Real deal outsider pop music. Rough Trade Head Buyer David Perry examines the most recent work of American songwriter Erin Elizabeth Birgy, who composes under the fluid musical moniker Mega Bog.


"we can include Mega Bog, Erin Elizabeth Birgy's self described 'nightmarish experimental pop ensemble' in the same bracket as The Velvets, Destroyer and all the greats that made secret masterpieces for us (not them)."


It's very easy to stay in the pocket of success. Look at any festival headlining blues chooglers, or any classic festival headliner ever really. They're getting older, don't you know. The mantra of it "it ain't broke, don't fix it" is writ large in helvetica across the face of modern music - across genre and across time. Success : it's one hell of a drug, but it isn't for free.

Sometimes artists just get too big, and they stop being that precious little band you grew up with. Everyone gets to have them, but do they deserve it? Did they put the early emotion into the band you did, the hard miles before they became cultural wallpaper? You're looking at career artists now, who'll do two songs that will ignite your interest in concert if you're lucky. Every couple of years, forever maybe. The artists you're almost afraid to listen to because they could ruin everything you held dear about them on that next record. Life's a gamble isn't it?

In all honesty, only a handful of visionaries push things forward in each generation - challenging us to figure out what the mystery is within them and what that mystery is, in fact, telling us. Those that are lucky enough are championed to lead the vanguard of modern music are often corrupted by time, loss of inspiration or if painfully unlucky, both.

But true magic, the type that can only be found at the edge of the envelope, is always found by those willing to go further into the wake of these titans. Finding artists that never compromised, that never bent their integrity and did it their way, always. Most likely these are the artists who unknowingly forged a new path through force of talent and determination - not selling a huge amount of records, but creating works of import we'll be decoding for years after the event. 

I think we can include Mega Bog, Erin Elizabeth Birgy's self described "nightmarish experimental pop ensemble" in the same bracket as The Velvets, Destroyer and all the greats that made secret masterpieces for us (not them). Switching stylistically from Lynchian Sax Jazz, to edgy bossa via plucked eerie progressive folk rock across the course of seven albums, finally landing in their current form as synth provocateurs with their (frankly absolutely perfect) 2023 release End of Everything. It arrived to critical fanfare and sold a few records, thankfully. But it should have reached way, way more people.
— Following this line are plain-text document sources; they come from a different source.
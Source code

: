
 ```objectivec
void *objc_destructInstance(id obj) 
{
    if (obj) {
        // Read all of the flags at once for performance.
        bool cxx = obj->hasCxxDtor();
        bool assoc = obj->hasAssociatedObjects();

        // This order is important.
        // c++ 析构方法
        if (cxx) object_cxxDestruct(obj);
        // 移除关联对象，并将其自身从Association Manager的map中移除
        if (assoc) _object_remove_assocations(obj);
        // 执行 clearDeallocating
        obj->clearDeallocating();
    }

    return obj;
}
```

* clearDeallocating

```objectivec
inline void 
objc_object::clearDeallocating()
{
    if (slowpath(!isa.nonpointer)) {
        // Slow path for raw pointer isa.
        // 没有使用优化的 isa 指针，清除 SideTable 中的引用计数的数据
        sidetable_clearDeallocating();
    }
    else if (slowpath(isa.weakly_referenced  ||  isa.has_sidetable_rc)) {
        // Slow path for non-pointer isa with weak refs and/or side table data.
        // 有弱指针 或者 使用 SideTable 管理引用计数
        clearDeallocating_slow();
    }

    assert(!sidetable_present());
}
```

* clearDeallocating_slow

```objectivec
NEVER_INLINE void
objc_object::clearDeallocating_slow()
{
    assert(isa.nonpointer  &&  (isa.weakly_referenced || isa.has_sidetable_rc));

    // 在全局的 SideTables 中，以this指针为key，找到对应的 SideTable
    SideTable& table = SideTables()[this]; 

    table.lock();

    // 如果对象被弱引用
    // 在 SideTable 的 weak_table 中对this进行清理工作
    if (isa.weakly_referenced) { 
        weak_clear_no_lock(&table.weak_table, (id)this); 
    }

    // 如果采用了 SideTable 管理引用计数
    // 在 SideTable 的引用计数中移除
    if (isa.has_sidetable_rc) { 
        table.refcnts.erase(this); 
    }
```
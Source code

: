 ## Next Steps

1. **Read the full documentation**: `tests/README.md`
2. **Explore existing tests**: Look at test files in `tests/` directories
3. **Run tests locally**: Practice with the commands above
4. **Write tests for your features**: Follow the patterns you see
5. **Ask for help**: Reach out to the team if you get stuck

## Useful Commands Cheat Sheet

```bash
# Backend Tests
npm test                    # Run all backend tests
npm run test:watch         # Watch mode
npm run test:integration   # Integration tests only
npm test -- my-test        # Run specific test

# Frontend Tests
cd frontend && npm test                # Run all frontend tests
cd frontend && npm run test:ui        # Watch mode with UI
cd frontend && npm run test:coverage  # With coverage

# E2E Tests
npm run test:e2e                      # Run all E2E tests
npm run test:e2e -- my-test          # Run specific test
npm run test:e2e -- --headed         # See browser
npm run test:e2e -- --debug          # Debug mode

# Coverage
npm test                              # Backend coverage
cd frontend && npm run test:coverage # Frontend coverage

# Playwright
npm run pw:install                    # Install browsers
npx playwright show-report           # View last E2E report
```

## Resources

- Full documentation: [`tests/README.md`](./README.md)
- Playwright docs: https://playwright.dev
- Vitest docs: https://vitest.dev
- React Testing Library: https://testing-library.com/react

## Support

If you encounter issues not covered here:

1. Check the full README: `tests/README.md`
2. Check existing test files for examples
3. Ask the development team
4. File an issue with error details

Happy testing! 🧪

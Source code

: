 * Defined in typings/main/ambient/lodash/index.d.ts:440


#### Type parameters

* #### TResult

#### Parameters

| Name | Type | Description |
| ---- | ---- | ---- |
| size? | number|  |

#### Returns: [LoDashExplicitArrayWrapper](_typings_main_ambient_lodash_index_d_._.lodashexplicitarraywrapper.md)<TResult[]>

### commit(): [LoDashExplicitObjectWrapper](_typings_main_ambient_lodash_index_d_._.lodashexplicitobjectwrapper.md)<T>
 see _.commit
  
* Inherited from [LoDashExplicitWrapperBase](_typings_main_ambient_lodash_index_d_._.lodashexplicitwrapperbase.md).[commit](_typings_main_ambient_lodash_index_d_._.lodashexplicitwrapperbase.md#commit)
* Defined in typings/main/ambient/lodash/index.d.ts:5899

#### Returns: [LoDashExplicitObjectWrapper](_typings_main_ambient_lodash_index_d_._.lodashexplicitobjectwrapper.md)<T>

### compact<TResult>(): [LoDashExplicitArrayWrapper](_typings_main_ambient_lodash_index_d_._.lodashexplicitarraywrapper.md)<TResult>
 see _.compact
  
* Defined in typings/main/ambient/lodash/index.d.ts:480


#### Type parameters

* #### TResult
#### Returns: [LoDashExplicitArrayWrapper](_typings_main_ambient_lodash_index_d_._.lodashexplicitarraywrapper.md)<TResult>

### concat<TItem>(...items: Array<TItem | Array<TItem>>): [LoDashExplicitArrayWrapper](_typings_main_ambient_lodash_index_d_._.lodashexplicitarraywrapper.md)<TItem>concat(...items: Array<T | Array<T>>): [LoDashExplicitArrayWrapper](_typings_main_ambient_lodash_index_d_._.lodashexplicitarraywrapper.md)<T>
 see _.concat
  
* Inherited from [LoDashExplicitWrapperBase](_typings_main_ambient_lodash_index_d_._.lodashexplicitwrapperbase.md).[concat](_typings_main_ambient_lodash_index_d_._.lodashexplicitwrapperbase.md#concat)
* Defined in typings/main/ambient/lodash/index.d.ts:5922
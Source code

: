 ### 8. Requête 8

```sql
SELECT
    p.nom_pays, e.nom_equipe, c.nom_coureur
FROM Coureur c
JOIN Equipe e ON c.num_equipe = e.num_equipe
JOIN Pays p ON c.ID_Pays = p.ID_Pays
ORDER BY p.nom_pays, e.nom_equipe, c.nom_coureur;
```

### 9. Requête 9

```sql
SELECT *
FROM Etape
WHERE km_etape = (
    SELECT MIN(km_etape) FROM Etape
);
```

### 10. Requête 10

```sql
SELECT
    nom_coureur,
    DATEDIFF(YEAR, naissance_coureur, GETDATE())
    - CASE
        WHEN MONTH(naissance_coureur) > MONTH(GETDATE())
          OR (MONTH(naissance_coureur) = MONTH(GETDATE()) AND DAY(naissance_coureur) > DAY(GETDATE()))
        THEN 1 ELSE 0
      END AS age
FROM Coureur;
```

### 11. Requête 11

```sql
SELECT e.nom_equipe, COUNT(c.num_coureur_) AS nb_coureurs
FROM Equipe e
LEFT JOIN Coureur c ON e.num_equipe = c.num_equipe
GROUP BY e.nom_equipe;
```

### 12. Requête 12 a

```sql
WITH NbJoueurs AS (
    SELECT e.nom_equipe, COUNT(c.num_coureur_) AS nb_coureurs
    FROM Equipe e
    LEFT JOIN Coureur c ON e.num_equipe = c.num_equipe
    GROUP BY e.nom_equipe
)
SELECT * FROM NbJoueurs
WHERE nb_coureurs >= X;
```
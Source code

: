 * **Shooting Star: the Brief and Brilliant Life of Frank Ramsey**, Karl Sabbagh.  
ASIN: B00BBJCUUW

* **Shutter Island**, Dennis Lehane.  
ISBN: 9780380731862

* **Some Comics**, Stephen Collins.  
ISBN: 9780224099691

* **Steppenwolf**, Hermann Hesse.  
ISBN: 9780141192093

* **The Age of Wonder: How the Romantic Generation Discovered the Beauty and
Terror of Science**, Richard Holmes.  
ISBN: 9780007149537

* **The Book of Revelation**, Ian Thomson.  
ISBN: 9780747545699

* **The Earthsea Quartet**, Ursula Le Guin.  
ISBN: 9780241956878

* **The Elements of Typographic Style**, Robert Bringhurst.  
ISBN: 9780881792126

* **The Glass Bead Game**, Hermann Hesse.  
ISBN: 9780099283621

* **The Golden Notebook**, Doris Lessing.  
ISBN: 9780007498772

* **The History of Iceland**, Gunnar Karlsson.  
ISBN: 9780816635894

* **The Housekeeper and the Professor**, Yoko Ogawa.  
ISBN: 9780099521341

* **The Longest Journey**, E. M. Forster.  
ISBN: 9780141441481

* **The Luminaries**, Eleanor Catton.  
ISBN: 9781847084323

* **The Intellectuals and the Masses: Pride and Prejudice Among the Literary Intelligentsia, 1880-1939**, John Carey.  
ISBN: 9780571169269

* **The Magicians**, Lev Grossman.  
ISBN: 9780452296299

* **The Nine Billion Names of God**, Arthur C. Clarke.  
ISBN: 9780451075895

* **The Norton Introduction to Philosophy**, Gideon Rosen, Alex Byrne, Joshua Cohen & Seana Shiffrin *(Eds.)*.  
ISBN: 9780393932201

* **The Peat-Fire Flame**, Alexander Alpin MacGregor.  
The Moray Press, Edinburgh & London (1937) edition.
Unless you're performing high level surgery or rescuing someone from a burning building, drop everything and listen to this album - you have access to this record on the streaming service of your choice (and we have it as part of our Mexican Summer campaign on vinyl).

READ: Mexican Summer Label Focus

Every single track pulses with a will, a singular vision to move your feet to the dance floor, or to the edge of oblivion and look on in wonder. Both sometimes. Rhythmically precise, lyrically head-scratching in the best way possible and with a crispness only the best synth records carry - it is a wonder. It's precision-tooled operatic edge screams 80s Genesis as well, and that's not a popularity land grab in 2023: it's the litmus test for real deal outsider pop music.

Maybe the world isn't ready for that. But you are.